World of Warcraft Keeps Growing, Even as Players Test Its Limits [NYT]:


[On Nov. 23,] Blizzard had arranged for producers and designers to sign copies of the game at midnight at a hangar-size Fry’s Electronics outlet in Fountain Valley, not far from Blizzard’s base in Irvine, 40 miles south of Los Angeles. The company had set up a similar signing for an earlier strategy game, Warcraft III, and about 700 people showed up. Planning optimistically, the company had about 2,500 copies of World of Warcraft on hand.

“So I planned to roll over there around 11 p.m., and as I tried to get off the freeway I look over and I see this gigantic, dark, surging mass around Fry’s, and I’m like, ‘What in the world is that?’ ” said Paul Sams, 34, Blizzard’s senior vice president for business operations. It turned out that the pulsing was more than 5,000 people.

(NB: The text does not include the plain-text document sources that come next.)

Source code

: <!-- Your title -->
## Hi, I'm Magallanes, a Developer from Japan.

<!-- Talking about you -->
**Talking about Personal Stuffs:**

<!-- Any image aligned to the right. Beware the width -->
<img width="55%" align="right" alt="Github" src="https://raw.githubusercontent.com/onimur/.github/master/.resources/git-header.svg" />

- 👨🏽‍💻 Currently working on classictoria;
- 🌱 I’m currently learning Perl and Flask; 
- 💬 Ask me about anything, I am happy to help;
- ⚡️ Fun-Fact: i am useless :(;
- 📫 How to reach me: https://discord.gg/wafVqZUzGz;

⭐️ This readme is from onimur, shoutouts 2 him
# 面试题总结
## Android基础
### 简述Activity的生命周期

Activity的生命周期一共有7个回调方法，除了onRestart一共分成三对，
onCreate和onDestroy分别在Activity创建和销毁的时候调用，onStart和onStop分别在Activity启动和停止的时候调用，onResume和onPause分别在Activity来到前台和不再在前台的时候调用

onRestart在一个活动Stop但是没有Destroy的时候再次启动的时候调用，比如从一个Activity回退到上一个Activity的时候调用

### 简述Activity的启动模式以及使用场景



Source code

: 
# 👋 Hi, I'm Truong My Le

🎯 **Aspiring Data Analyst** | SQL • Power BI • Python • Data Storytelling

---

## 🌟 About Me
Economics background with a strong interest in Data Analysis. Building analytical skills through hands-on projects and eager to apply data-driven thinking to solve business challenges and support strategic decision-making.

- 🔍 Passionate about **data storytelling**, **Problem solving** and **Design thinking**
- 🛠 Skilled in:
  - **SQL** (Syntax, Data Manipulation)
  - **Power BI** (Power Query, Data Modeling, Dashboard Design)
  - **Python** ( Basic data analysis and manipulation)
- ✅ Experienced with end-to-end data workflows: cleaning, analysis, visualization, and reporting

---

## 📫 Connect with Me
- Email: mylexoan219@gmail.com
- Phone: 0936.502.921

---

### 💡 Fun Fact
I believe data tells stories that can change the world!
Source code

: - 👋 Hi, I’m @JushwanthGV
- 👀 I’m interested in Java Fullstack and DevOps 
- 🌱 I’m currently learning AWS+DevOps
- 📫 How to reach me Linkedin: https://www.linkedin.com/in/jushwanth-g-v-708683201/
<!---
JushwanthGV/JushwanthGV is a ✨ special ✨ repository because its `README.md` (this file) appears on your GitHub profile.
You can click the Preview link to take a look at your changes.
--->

“The cars were backed up on the off-ramp,” he said. “I parked like a mile away, and when I get there the line is looped around the building, and then looped around the parking lot. It was like a football tailgate, with the R.V.’s and barbecues in the lot and everything.”

By the end of that first day, about 240,000 copies of the game had sold across North America, Australia and New Zealand, the product’s initial markets. The game has now sold almost 700,000 copies in those markets, and at peak hours about 250,000 people from those areas are playing the game simultaneously.

Interesting, detailed article on the unexpected success of World of Warcraft. As the game was in beta last fall I recall coming across multiple references to the game’s addictive qualities in various locales.

One point the article does not address is what numbers the releasing company, Blizzard, was expecting to support. For instance, what are the numbers that the competition supports in EverQuest and EverQuest II? The underlying thrust of the article is simply that the success of the game caught the company by surprise. However, in order to really unravel the story behind the customer-support problems that unexpected growth has caused, it would be best to be able to report numbers.

That’s hard data to pry out of a company though, so I’m quibbling. The guy they quote in the excerpt above says they met their first year’s sales projections in less than a week. Elsewhere “two of five” community liasons are quoted. Five community liasons for over 250,000 subscribers. That seems a bit thin to me, but of course I haven’t the faintest idea what a best-practices number might be.

Anyway, interesting article. I wonder what Blizzard will do with all that money.